▶ [WHAT YOU WILL DO]: Leave out the images and transcribe the entries below word for word.

▶ [Stored data entries]:
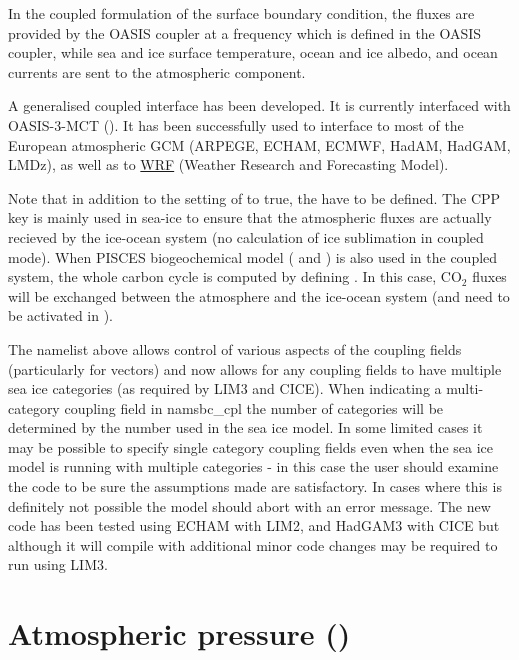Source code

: \documentclass[NEMO_book]{subfiles}
\begin{document}
In the coupled formulation of the surface boundary condition, the fluxes are 
provided by the OASIS coupler at a frequency which is defined in the OASIS coupler, 
while sea and ice surface temperature, ocean and ice albedo, and ocean currents 
are sent to the atmospheric component.

A generalised coupled interface has been developed. 
It is currently interfaced with OASIS-3-MCT (). 
It has been successfully used to interface \NEMO to most of the European atmospheric 
GCM (ARPEGE, ECHAM, ECMWF, HadAM, HadGAM, LMDz), 
as well as to \href{http://wrf-model.org/}{WRF} (Weather Research and Forecasting Model).

Note that in addition to the setting of  to true, the  have to be defined. 
The CPP key is mainly used in sea-ice to ensure that the atmospheric fluxes are 
actually recieved by the ice-ocean system (no calculation of ice sublimation in coupled mode).
When PISCES biogeochemical model ( and ) is also used in the coupled system, 
the whole carbon cycle is computed by defining . In this case, 
CO$_2$ fluxes will be exchanged between the atmosphere and the ice-ocean system (and need to be activated in  ).

The namelist above allows control of various aspects of the coupling fields (particularly for
vectors) and now allows for any coupling fields to have multiple sea ice categories (as required by LIM3
and CICE).  When indicating a multi-category coupling field in namsbc{\_}cpl the number of categories will be
determined by the number used in the sea ice model.  In some limited cases it may be possible to specify 
single category coupling fields even when the sea ice model is running with multiple categories - in this
case the user should examine the code to be sure the assumptions made are satisfactory.  In cases where
this is definitely not possible the model should abort with an error message.  The new code has been tested using
ECHAM with LIM2, and HadGAM3 with CICE but although it will compile with  additional minor code changes
may be required to run using LIM3.


\section   [Atmospheric pressure (\textit{sbcapr})]
			{Atmospheric pressure ()}
\label{SBC_apr}
\end{document}
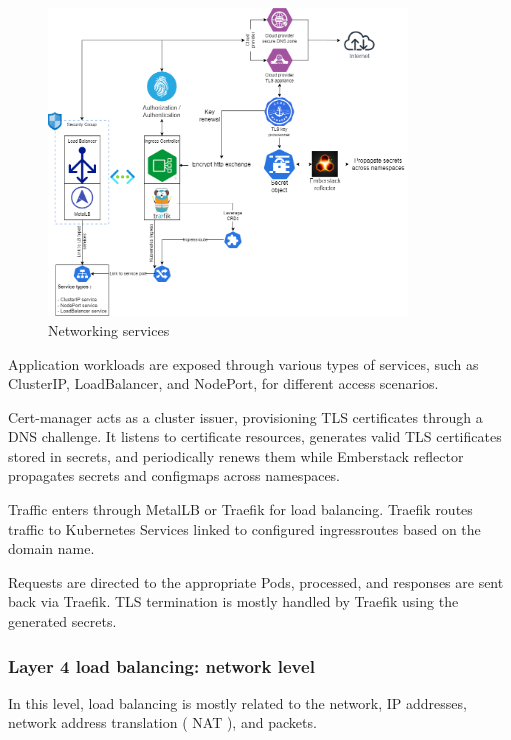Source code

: \begin{figure}[H]\centering
\includegraphics[width=0.85\textwidth,angle=00]{assets/f22.png}
\caption{ Networking services}
\label{fig:Networking services}
\end{figure}

Application workloads are exposed through various types of services, such as ClusterIP, LoadBalancer, and NodePort, for different access scenarios.

Cert-manager acts as a cluster issuer, provisioning TLS certificates through a DNS challenge. It listens to certificate resources, generates valid TLS certificates stored in secrets, and periodically renews them while Emberstack reflector propagates secrets and configmaps across namespaces.

Traffic enters through MetalLB or Traefik for load balancing. Traefik routes traffic to Kubernetes Services linked to configured ingressroutes based on the domain name.

Requests are directed to the appropriate Pods, processed, and responses are sent back via Traefik. TLS termination is mostly handled by Traefik using the generated secrets.

\newpage

\subsubsection{Layer 4 load balancing: network level }

In this level, load balancing is mostly related to the network, IP addresses, network address translation ( NAT ), and packets.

▶ [REPLY]:
Source code

: \documentclass[NEMO_book]{subfiles}
\begin{document}
In the coupled formulation of the surface boundary condition, the fluxes are 
provided by the OASIS coupler at a frequency which is defined in the OASIS coupler, 
while sea and ice surface temperature, ocean and ice albedo, and ocean currents 
are sent to the atmospheric component.

A generalised coupled interface has been developed. 
It is currently interfaced with OASIS-3-MCT (). 
It has been successfully used to interface \NEMO to most of the European atmospheric 
GCM (ARPEGE, ECHAM, ECMWF, HadAM, HadGAM, LMDz), 
as well as to \href{http://wrf-model.org/}{WRF} (Weather Research and Forecasting Model).

Note that in addition to the setting of  to true, the  have to be defined. 
The CPP key is mainly used in sea-ice to ensure that the atmospheric fluxes are 
actually recieved by the ice-ocean system (no calculation of ice sublimation in coupled mode).
When PISCES biogeochemical model ( and ) is also used in the coupled system, 
the whole carbon cycle is computed by defining . In this case, 
CO$_2$ fluxes will be exchanged between the atmosphere and the ice-ocean system (and need to be activated in  ).

The namelist above allows control of various aspects of the coupling fields (particularly for
vectors) and now allows for any coupling fields to have multiple sea ice categories (as required by LIM3
and CICE).  When indicating a multi-category coupling field in namsbc{\_}cpl the number of categories will be
determined by the number used in the sea ice model.  In some limited cases it may be possible to specify 
single category coupling fields even when the sea ice model is running with multiple categories - in this
case the user should examine the code to be sure the assumptions made are satisfactory.  In cases where
this is definitely not possible the model should abort with an error message.  The new code has been tested using
ECHAM with LIM2, and HadGAM3 with CICE but although it will compile with  additional minor code changes
may be required to run using LIM3.


\section   [Atmospheric pressure (\textit{sbcapr})]
			{Atmospheric pressure ()}
\label{SBC_apr}
\end{document}
Source code

: \begin{figure}[H]\centering
\includegraphics[width=0.85\textwidth,angle=00]{assets/f22.png}
\caption{ Networking services}
\label{fig:Networking services}
\end{figure}

Application workloads are exposed through various types of services, such as ClusterIP, LoadBalancer, and NodePort, for different access scenarios.

Cert-manager acts as a cluster issuer, provisioning TLS certificates through a DNS challenge. It listens to certificate resources, generates valid TLS certificates stored in secrets, and periodically renews them while Emberstack reflector propagates secrets and configmaps across namespaces.

Traffic enters through MetalLB or Traefik for load balancing. Traefik routes traffic to Kubernetes Services linked to configured ingressroutes based on the domain name.

Requests are directed to the appropriate Pods, processed, and responses are sent back via Traefik. TLS termination is mostly handled by Traefik using the generated secrets.

\newpage

\subsubsection{Layer 4 load balancing: network level }

In this level, load balancing is mostly related to the network, IP addresses, network address translation ( NAT ), and packets.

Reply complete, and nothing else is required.